What needs to be done: Lines from the first one down to the one containing "Since Blackberries do" in the data below are the only ones needed; please return them exactly, both ends included.

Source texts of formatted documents
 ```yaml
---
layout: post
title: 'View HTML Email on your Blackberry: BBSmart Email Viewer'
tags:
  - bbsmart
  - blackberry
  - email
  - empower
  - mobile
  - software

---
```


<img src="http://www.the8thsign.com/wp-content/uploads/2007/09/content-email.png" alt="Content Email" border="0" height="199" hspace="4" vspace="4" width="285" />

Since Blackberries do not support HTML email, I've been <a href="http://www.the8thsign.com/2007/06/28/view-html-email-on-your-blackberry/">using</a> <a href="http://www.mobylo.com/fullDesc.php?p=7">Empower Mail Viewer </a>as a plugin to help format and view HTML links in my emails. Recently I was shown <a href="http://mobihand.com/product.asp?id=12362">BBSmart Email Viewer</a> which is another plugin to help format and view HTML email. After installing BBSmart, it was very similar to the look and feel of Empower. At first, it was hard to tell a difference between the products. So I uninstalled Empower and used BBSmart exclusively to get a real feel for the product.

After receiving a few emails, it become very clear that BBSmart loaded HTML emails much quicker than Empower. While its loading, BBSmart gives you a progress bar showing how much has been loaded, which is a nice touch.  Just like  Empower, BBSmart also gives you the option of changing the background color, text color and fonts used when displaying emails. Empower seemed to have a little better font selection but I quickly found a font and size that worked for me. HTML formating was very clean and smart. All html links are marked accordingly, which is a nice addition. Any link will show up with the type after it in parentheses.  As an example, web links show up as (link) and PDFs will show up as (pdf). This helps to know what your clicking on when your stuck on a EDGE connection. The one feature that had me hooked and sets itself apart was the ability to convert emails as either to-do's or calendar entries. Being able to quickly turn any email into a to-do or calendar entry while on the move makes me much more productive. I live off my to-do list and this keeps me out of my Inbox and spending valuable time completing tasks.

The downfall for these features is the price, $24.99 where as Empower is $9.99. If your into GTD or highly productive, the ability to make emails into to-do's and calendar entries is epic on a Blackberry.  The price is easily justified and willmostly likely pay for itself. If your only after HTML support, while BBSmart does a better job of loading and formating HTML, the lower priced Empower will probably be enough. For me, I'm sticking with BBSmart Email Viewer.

Answer space:
 ```yaml
---
layout: post
title: 'View HTML Email on your Blackberry: BBSmart Email Viewer'
tags:
  - bbsmart
  - blackberry
  - email
  - empower
  - mobile
  - software

---
```


<img src="http://www.the8thsign.com/wp-content/uploads/2007/09/content-email.png" alt="Content Email" border="0" height="199" hspace="4" vspace="4" width="285" />

Since Blackberries do not support HTML email, I've been <a href="http://www.the8thsign.com/2007/06/28/view-html-email-on-your-blackberry/">using</a> <a href="http://www.mobylo.com/fullDesc.php?p=7">Empower Mail Viewer </a>as a plugin to help format and view HTML links in my emails. Recently I was shown <a href="http://mobihand.com/product.asp?id=12362">BBSmart Email Viewer</a> which is another plugin to help format and view HTML email. After installing BBSmart, it was very similar to the look and feel of Empower. At first, it was hard to tell a difference between the products. So I uninstalled Empower and used BBSmart exclusively to get a real feel for the product.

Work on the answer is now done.